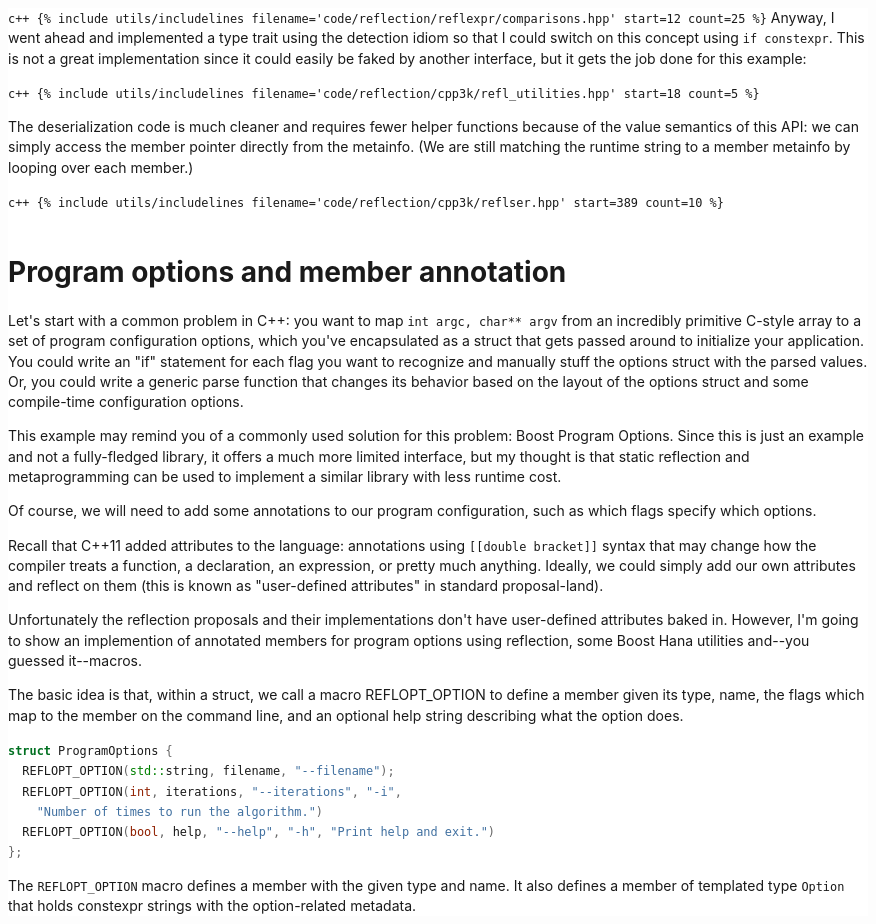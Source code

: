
 ```c++ {% include utils/includelines filename='code/reflection/reflexpr/comparisons.hpp' start=12 count=25 %}```
Anyway, I went ahead and implemented a type trait using the detection idiom so that I could switch on this concept using `if constexpr`. This is not a great implementation since it could easily be faked by another interface, but it gets the job done for this example:

```c++ {% include utils/includelines filename='code/reflection/cpp3k/refl_utilities.hpp' start=18 count=5 %}```

The deserialization code is much cleaner and requires fewer helper functions because of the value semantics of this API: we can simply access the member pointer directly from the metainfo. (We are still matching the runtime string to a member metainfo by looping over each member.)

```c++ {% include utils/includelines filename='code/reflection/cpp3k/reflser.hpp' start=389 count=10 %}```

# Program options and member annotation

Let's start with a common problem in C++: you want to map `int argc, char** argv` from an incredibly primitive C-style array to a set of program configuration options, which you've encapsulated as a struct that gets passed around to initialize your application. You could write an "if" statement for each flag you want to recognize and manually stuff the options struct with the parsed values. Or, you could write a generic parse function that changes its behavior based on the layout of the options struct and some compile-time configuration options.

This example may remind you of a commonly used solution for this problem: Boost Program Options. Since this is just an example and not a fully-fledged library, it offers a much more limited interface, but my thought is that static reflection and metaprogramming can be used to implement a similar library with less runtime cost.

Of course, we will need to add some annotations to our program configuration, such as which flags specify which options.

Recall that C++11 added attributes to the language: annotations using `[[double bracket]]` syntax that may change how the compiler treats a function, a declaration, an expression, or pretty much anything. Ideally, we could simply add our own attributes and reflect on them (this is known as "user-defined attributes" in standard proposal-land).

Unfortunately the reflection proposals and their implementations don't have user-defined attributes baked in. However, I'm going to show an implemention of annotated members for program options using reflection, some Boost Hana utilities and--you guessed it--macros.

The basic idea is that, within a struct, we call a macro REFLOPT_OPTION to define a member given its type, name, the flags which map to the member on the command line, and an optional help string describing what the option does.

```c++
struct ProgramOptions {
  REFLOPT_OPTION(std::string, filename, "--filename");
  REFLOPT_OPTION(int, iterations, "--iterations", "-i",
    "Number of times to run the algorithm.")
  REFLOPT_OPTION(bool, help, "--help", "-h", "Print help and exit.")
};
```

The `REFLOPT_OPTION` macro defines a member with the given type and name. It also defines a member of templated type `Option` that holds constexpr strings with the option-related metadata.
********
ACTIVITY:
Where the word "flags" shows up in a line of the listing, return that line.

SOLVED EXERCISE:
Of course, we will need to add some annotations to our program configuration, such as which flags specify which options.
The basic idea is that, within a struct, we call a macro REFLOPT_OPTION to define a member given its type, name, the flags which map to the member on the command line, and an optional help string describing what the option does.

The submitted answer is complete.